3. Finally, the agent executes `trigger_workflow_execution`, starting the job and receiving a unique Job ID to track its completion status.

## Frequently Asked Questions

**How do I check if my S3 bucket is connected using list_data_sources?**
Run `list_data_sources`. This command checks all configured remote connectors and tells you whether your S3 credentials are active and recognized by the system.

**What does trigger_workflow_execution return when I run it?**
It returns a unique job ID. You must capture this ID to track the execution status using `list_workflow_jobs` later on.

**Can I see which destination databases are available with list_data_destinations?**
Yes, running `list_data_destinations` lists all configured target locations. You can confirm if Pinecone or MongoDB Atlas is set up to receive the processed data.

**How do I check if a past ingestion job failed using list_workflow_jobs?**
Run `list_workflow_jobs`. The output gives you a history of all runs, including success/fail status and the exact time stamp for quick debugging.

**What specific configuration data does `get_workflow_details` provide?**
It returns the full blueprint for a single workflow. You get details like required input sources, expected output destinations, and any custom steps or transformations needed before execution.

**I need to see all available pipelines; how does `list_processing_workflows` help?**
The function lists every end-to-end processing pipeline configured on your account.
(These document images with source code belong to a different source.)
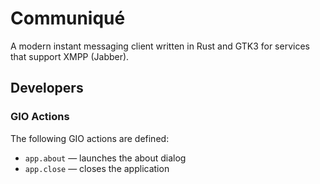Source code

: # Communiqué

A modern instant messaging client written in Rust and GTK3 for services that
support XMPP (Jabber).

## Developers

### GIO Actions

The following GIO actions are defined:

* `app.about` — launches the about dialog
* `app.close` — closes the application
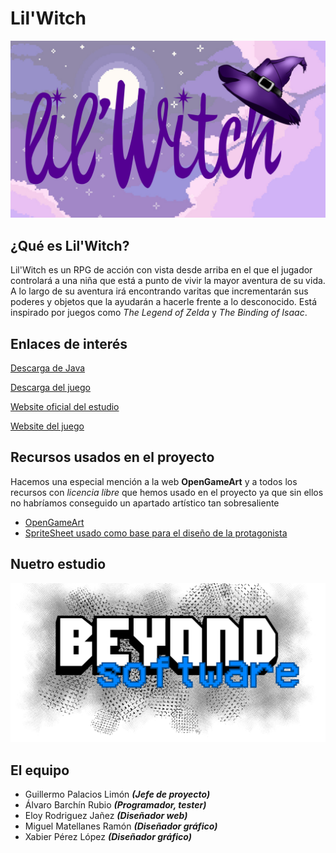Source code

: # Lil'Witch

![alt text](https://github.com/TecnologiaVideojuegos/proyecto-videojuego-beyond-software/blob/master/Programacion/LilWitch/resources/logos/logo_1.png "Logo")

## ¿Qué es Lil'Witch?
Lil'Witch es un RPG de acción con vista desde arriba en el que el jugador controlará a una niña que está a punto de vivir la mayor aventura de su vida. A lo largo de su aventura irá encontrando varitas que incrementarán sus poderes y objetos que la ayudarán a hacerle frente a lo desconocido. Está inspirado por juegos como _The Legend of Zelda_ y _The Binding of Isaac_.

## Enlaces de interés

[Descarga de Java](https://www.java.com/es/download/)

[Descarga del juego](https://drive.google.com/drive/folders/1AGDweYK9Yqj1jG1st6lwGhRWuS4BcqlO?usp=sharing)

[Website oficial del estudio](https://guillermopalacios97.wixsite.com/beyond-software)

[Website del juego](https://tecnologiavideojuegos.github.io/proyecto-videojuego-beyond-software/)

## Recursos usados en el proyecto
Hacemos una especial mención a la web **OpenGameArt** y a todos los recursos con _licencia libre_ que hemos usado en el proyecto ya que sin ellos no habríamos conseguido un apartado artístico tan sobresaliente

* [OpenGameArt](https://opengameart.org/)
* [SpriteSheet usado como base para el diseño de la protagonista](https://www.deviantart.com/tiozacdasgalaxias/art/Link-Sprite-Sheet-662562870)

## Nuetro estudio
![alt text](https://github.com/TecnologiaVideojuegos/proyecto-videojuego-beyond-software/blob/master/Programacion/LilWitch/resources/logos/Logo_BeyondSoftware.png "Logo")

## El equipo
* Guillermo Palacios Limón   **_(Jefe de proyecto)_**
* Álvaro Barchín Rubio   **_(Programador, tester)_**
* Eloy Rodriguez Jañez   **_(Diseñador web)_**
* Miguel Matellanes Ramón   **_(Diseñador gráfico)_**
* Xabier Pérez López   **_(Diseñador gráfico)_**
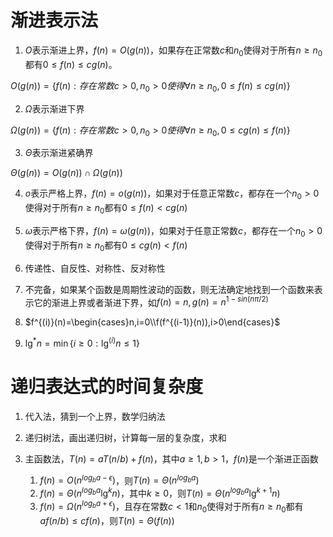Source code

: # 渐进表示法

1. $O$表示渐进上界，$f(n)=O(g(n))$，如果存在正常数$c$和$n_0$使得对于所有$n\geq n_0$都有$0\leq f(n)\leq cg(n)$。

$O(g(n))=\{f(n):存在常数c>0,n_0>0使得\forall n\geq n_0,0\leq f(n)\leq cg(n)\}$

2.  $\Omega$表示渐进下界

$\Omega(g(n))=\{f(n):存在常数c>0,n_0>0使得\forall n\geq n_0,0\leq cg(n)\leq f(n)\}$

3. $\Theta$表示渐进紧确界

$\Theta(g(n))=O(g(n))\cap \Omega(g(n))$

4. $o$表示严格上界，$f(n)=o(g(n))$，如果对于任意正常数$c$，都存在一个$n_0>0$使得对于所有$n\geq n_0$都有$0\leq f(n)<cg(n)$

5. $\omega$表示严格下界，$f(n)=\omega(g(n))$，如果对于任意正常数$c$，都存在一个$n_0>0$使得对于所有$n\geq n_0$都有$0\leq cg(n)<f(n)$

6. 传递性、自反性、对称性、反对称性

7. 不完备，如果某个函数是周期性波动的函数，则无法确定地找到一个函数来表示它的渐进上界或者渐进下界，如$f(n)=n,g(n)=n^{1-sin(n\pi/2)}$

8. $f^{(i)}(n)=\begin{cases}n,i=0\\f(f^{(i-1)}(n)),i>0\end{cases}$

9. $\lg^*n=\min\{i\geq0:\lg^{(i)}n\leq1\}$

# 递归表达式的时间复杂度

1. 代入法，猜到一个上界，数学归纳法

2. 递归树法，画出递归树，计算每一层的复杂度，求和

3. 主函数法，$T(n)=aT(n/b)+f(n)$，其中$a\geq1,b>1$，$f(n)$是一个渐进正函数

    1. $f(n)=O(n^{log_ba-\epsilon})$，则$T(n)=\Theta(n^{log_ba})$
    2. $f(n)=\Theta(n^{log_ba}\lg^kn)$，其中$k\geq0$，则$T(n)=\Theta(n^{log_ba}\lg^{k+1}n)$
    3. $f(n)=\Omega(n^{log_ba+\epsilon})$，且存在常数$c<1$和$n_0$使得对于所有$n\geq n_0$都有$af(n/b)\leq cf(n)$，则$T(n)=\Theta(f(n))$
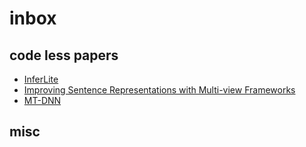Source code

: # inbox

## code less papers

* [InferLite](http://aclweb.org/anthology/D18-1524)
* [Improving Sentence Representations with Multi-view Frameworks](https://arxiv.org/abs/1810.01064)
* [MT-DNN](https://arxiv.org/pdf/1901.11504.pdf)

## misc
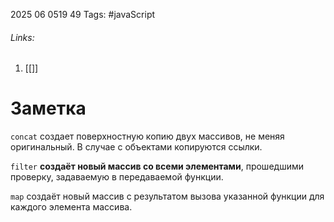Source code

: 2025 06 0519 49
Tags: #javaScript 
###### Links: 
1) [[]]
# Заметка
`concat` создает поверхностную копию двух массивов, не меняя оригинальный. В случае с объектами копируются ссылки.

`filter` **создаёт новый массив со всеми элементами**, прошедшими проверку, задаваемую в передаваемой функции.

`map` создаёт новый массив с результатом вызова указанной функции для каждого элемента массива.

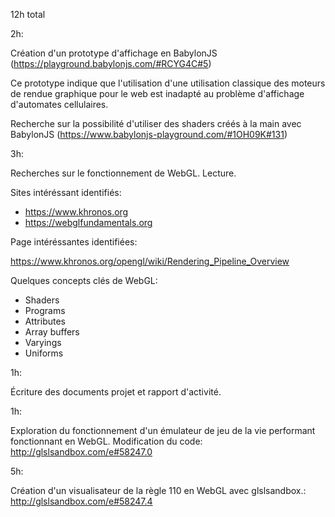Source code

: 12h total

2h:

Création d'un prototype d'affichage en BabylonJS
(https://playground.babylonjs.com/#RCYG4C#5)

Ce prototype indique que l'utilisation d'une utilisation classique des moteurs
de rendue graphique pour le web est inadapté au problème d'affichage d'automates
cellulaires.

Recherche sur la possibilité d'utiliser des shaders créés à la main avec
BabylonJS (https://www.babylonjs-playground.com/#1OH09K#131)

3h:

Recherches sur le fonctionnement de WebGL. Lecture.

Sites intéréssant identifiés:

- https://www.khronos.org
- https://webglfundamentals.org

Page intéréssantes identifiées:

https://www.khronos.org/opengl/wiki/Rendering_Pipeline_Overview

Quelques concepts clés de WebGL:

- Shaders
- Programs
- Attributes
- Array buffers
- Varyings
- Uniforms

1h:

Écriture des documents projet et rapport d'activité.

1h:

Exploration du fonctionnement d'un émulateur de jeu de la vie performant
fonctionnant en WebGL. Modification du code: http://glslsandbox.com/e#58247.0

5h:

Création d'un visualisateur de la règle 110 en WebGL avec glslsandbox.:
http://glslsandbox.com/e#58247.4

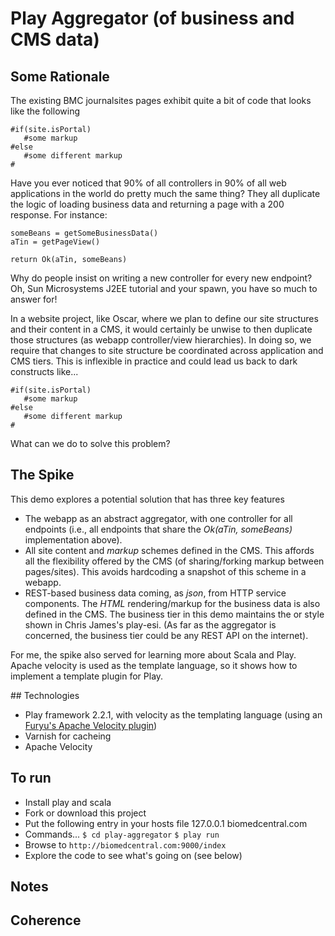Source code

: # Play Aggregator (of business and CMS data) 

## Some Rationale

The existing BMC journalsites pages exhibit quite a bit of code that looks like the following
 
    #if(site.isPortal)
       #some markup
    #else
       #some different markup
    #

Have you ever noticed that 90% of all controllers in 90% of all web applications in the world do pretty much the same thing?
They all duplicate the logic of loading business data and returning a page with a 200 response. For instance:

    someBeans = getSomeBusinessData()
    aTin = getPageView()
   
    return Ok(aTin, someBeans)
   

Why do people insist on writing a new controller for every new endpoint? Oh, Sun Microsystems J2EE tutorial and your spawn, 
you have so much to answer for!

In a website project, like Oscar, where we plan to define our site structures and their content in a CMS,
it would certainly be unwise to then duplicate those structures (as webapp controller/view hierarchies). In doing
so, we require that changes to site structure be coordinated across application and CMS tiers. 
This is inflexible in practice and could lead us back to dark constructs like...

    #if(site.isPortal)
       #some markup
    #else
       #some different markup
    #
    
What can we do to solve this problem?

## The Spike

This demo explores a potential solution that has three key features

- The webapp as an abstract aggregator, with one controller for all endpoints (i.e., all endpoints that share the
_Ok(aTin, someBeans)_ implementation above).
- All site content and *markup* schemes defined in the CMS. This affords all the flexibility offered by the CMS (of sharing/forking markup 
between pages/sites). This avoids hardcoding a snapshot of this scheme in a webapp.
- REST-based business data coming, as *json*, from HTTP service components. The *HTML* rendering/markup for the business data is also defined in the CMS.
The business tier in this demo maintains the <esi> or <html> style shown in Chris James's play-esi. (As far as the aggregator is 
concerned, the business tier could be any REST API on the internet).

For me, the spike also served for learning more about Scala and Play. Apache velocity is used as the template language,
so it shows how to implement a template plugin for Play.  

## Technologies

- Play framework 2.2.1, with velocity as the templating language (using an [Furyu's Apache Velocity plugin](https://github.com/Furyu/play-velocity-plugin))
- Varnish for cacheing
- Apache Velocity

## To run

- Install play and scala
- Fork or download this project
- Put the following entry in your hosts file
    127.0.0.1		biomedcentral.com
- Commands...
`$ cd play-aggregator`
`$ play run`
- Browse to
`http://biomedcentral.com:9000/index`
- Explore the code to see what's going on (see below)

## Notes

## Coherence

##

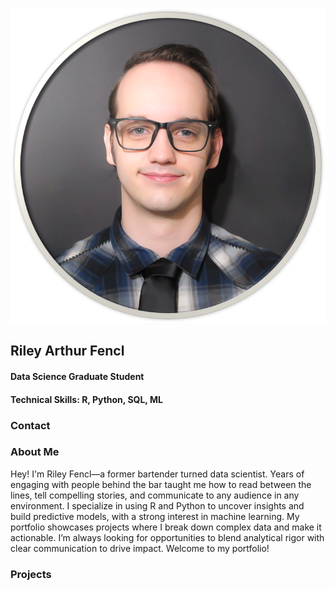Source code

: ![Portfolio Headshot](/Assets/Images/Headshot.png)

## Riley Arthur Fencl
#### Data Science Graduate Student
#### Technical Skills: R, Python, SQL, ML

### Contact

### About Me
Hey! I'm Riley Fencl—a former bartender turned data scientist. Years of engaging with people behind the bar taught me how to read between the lines, tell compelling stories, and communicate to any audience in any environment. I specialize in using R and Python to uncover insights and build predictive models, with a strong interest in machine learning. My portfolio showcases projects where I break down complex data and make it actionable. I’m always looking for opportunities to blend analytical rigor with clear communication to drive impact. Welcome to my portfolio!

### Projects
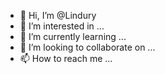 - 👋 Hi, I’m @Lindury
- 👀 I’m interested in ...
- 🌱 I’m currently learning ...
- 💞️ I’m looking to collaborate on ...
- 📫 How to reach me ...

<!---
Lindury/Lindury is a ✨ special ✨ repository because its `README.md` (this file) appears on your GitHub profile.
You can click the Preview link to take a look at your changes.
--->
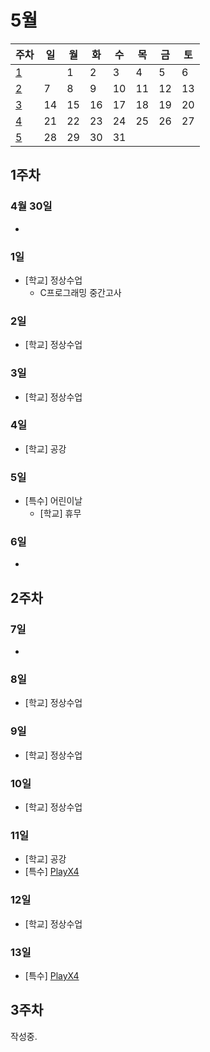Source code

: # 5월
| 주차 | 일 | 월 | 화 | 수 | 목 | 금 | 토 |
| --- | --- | --- | --- | --- | --- | --- | --- |
| [1](#1주차) | | 1 | 2 | 3 | 4 | 5 | 6 |
| [2](#2주차) | 7 | 8 | 9 | 10 | 11 | 12 | 13 |
| [3](#3주차) | 14 | 15 | 16 | 17 | 18 | 19 | 20 |
| [4](#4주차) | 21 | 22 | 23 | 24 | 25 | 26 | 27 |
| [5](#5주차) | 28 | 29 | 30 | 31 | | | |

## 1주차
### 4월 30일
-

### 1일
- \[학교\] 정상수업
  * C프로그래밍 중간고사

### 2일
- \[학교\] 정상수업

### 3일
- \[학교\] 정상수업

### 4일
- \[학교\] 공강

### 5일
- \[특수\] 어린이날
  * \[학교\] 휴무

### 6일
-

## 2주차
### 7일
-

### 8일
- \[학교\] 정상수업

### 9일
- \[학교\] 정상수업

### 10일
- \[학교\] 정상수업

### 11일
- \[학교\] 공강
- \[특수\] [PlayX4](./playx4/index.md#11일)

### 12일
- \[학교\] 정상수업

### 13일
- \[특수\] [PlayX4](./playx4/index.md#13일)

## 3주차
작성중.
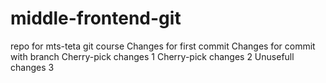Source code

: # middle-frontend-git
repo for mts-teta git course
Changes for first commit
Changes for commit with branch
Cherry-pick changes 1
Cherry-pick changes 2
Unusefull changes 3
It gives you a quick overview of workflow names and their high-level purpose so you can choose the right one.

**How do I monitor the real-time status of an ongoing job using `list_workflow_jobs`?**
You query `list_workflow_jobs` and filter by 'status: running'. This shows if a job is currently queued, actively processing data, or paused.

**Can I pass specific parameters when calling `trigger_workflow_execution`?**
Yes. When triggering the workflow, you must include necessary input parameters in the payload. This lets you target a specific directory path or file list for immediate processing.

**Can my AI agent trigger an immediate document processing job?**
Yes! If you have a workflow configured to pull files from an S3 bucket and load them into a Pinecone index, you can ask your agent to `trigger workflow XYZ`. It will start the execution and return the new Job ID, which you can use to track the progress.

**How can I verify if my RAG pipelines are failing or succeeding?**
Ask your agent to list your workflow jobs. It will securely connect to Unstructured's engine and return historical and active executions, displaying statuses such as 'completed', 'failed', or 'in_progress'. This is extremely useful for MLOps engineers diagnosing ingestion alerts directly in their terminal.

**Can I edit the destination database directly through the agent?**
This server is focused on auditing and executing your existing pipelines. Currently, you can list all connections (sources and destinations) and obtain their details, but creating or destructively modifying vector database connectors must be done inside the Unstructured dashboard for security.